Carl Hentschel Co. was described as "the leading firm engaged in line-process work in this country". The firm was located at 182-184 Fleet Street.

The poet and artist Isaac Rosenberg was apprenticed there in 1905. He was unhappy there; in 1909 he was working long hours, until 11pm, and earning 30 to 35 shillings a week, and was sacked in 1911.

Henschel's work included illustrations for Aubrey Beardsley and Oscar Wilde, notably Wilde's Salome (1894). The critic Nick Frankel has referred to "the triangle of friendship and collaboration between Hentschel, Wilde and Beardsley". Another important production was an illustrated book about the Slade School of Fine Art, published in 1907.

The Printing World noted in 1902 that "for two recent numbers of the Lady's Pictorial and one of the Lady Mr. Hentschel finished and delivered sixty-five large pages of reproduction from pen-and-ink drawings in three days - about the smartest bit of work ever done". The Sketch in 1906 said that the company "contracts to supply urgent engravings in A FEW HOURS from the delivery of the originals".

He has been described as "revolutionising the means of newspaper illustration" and "having done more than any one else in England to perfect line-block technology". His work is used in the 1895 book Modern Illustration, by Joseph Pennell.

In 1915, during the First World War, it was reported that the firm had lost business because people had assumed from its name that it was a German company.

As a photographer, Hentschel won a gold medal at the Paris Exhibition of 1900.

==Friendship with Jerome K. Jerome==

Hentschel met Jerome K. Jerome and Jerome's friend George Wingrave at the theatre. They were two of the original members of the literary circle set up by poet Philip Bourke Marston around 1883, which went on to become the Vagabonds Club. Jerome based "Harris" in Three Men in a Boat on Hentschel.

Jerome wrote:

Harris was Carl Hentschel. I met him first outside a pit door. His father introduced photo-etching into England. It enabled newspapers to print pictures, and altered the whole character of journalism. The process was a secret then. Young Carl and his father, locking the back kitchen door, and drawing down the blind, would stir their crucibles far on into the night. Carl worked the business up into a big concern; and we thought he was going to end as Lord Mayor. The war brought him low. He was accused of being a German. As a matter of fact he was a Pole.

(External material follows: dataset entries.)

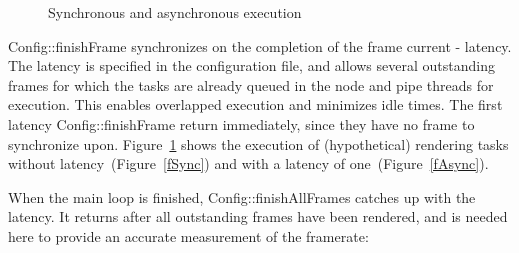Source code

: \documentclass[10pt,a4]{scrartcl}
\newcommand{\fig}[1]{Figure~\ref{#1}}
\begin{document}
\begin{figure}
  \hfil
  {\caption{\small\label{fSyncAsync}Synchronous and asynchronous execution}}
\end{figure}
\textsf{Config::finishFrame} synchronizes on the completion of the frame
\textsf{current - latency}. The latency is specified in the
configuration file, and allows several outstanding frames for which the
tasks are already queued in the node and pipe threads for
execution. This enables overlapped execution and minimizes idle
times. The first \textsf{latency Config::finishFrame} return
immediately, since they have no frame to synchronize
upon. \fig{fSyncAsync} shows the execution of (hypothetical)
rendering tasks without latency~(\fig{fSync}) and with a latency of
one~(\fig{fAsync}).

When the main loop is finished, \textsf{Config::finishAllFrames} catches
up with the latency. It returns after all outstanding frames have been
rendered, and is needed here to provide an accurate measurement of the
framerate:
\end{document}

But his trade rivals had got their chance, and took it.
— Jerome K. Jerome, My Life and Times (1926)

Hentschel himself said of the trips which became Three Men in a Boat,

Jerome at that time was in a solicitor’s office in Cecil Street, where the Hotel Cecil now stands, George Wingrave was a junior clerk in a bank in the City, and I was working in a top studio in Windmill Street, close to where the Lyric Theatre now stands, having to look after a lot of Communists, who had had to leave Paris. Our one recreation was week-ending on the river. It was roughing it in a manner which would hardly appeal to us now. Jerome and Wingrave used to live in Tavistock Place, now pulled down, and that was our starting-point to Waterloo and thence to the river. It says much for our general harmony that, during the years we spent together in such cramped confinement, we never fell out, metaphorically or literally.
— Douglas Sladen, Twenty Years of My Life (1915)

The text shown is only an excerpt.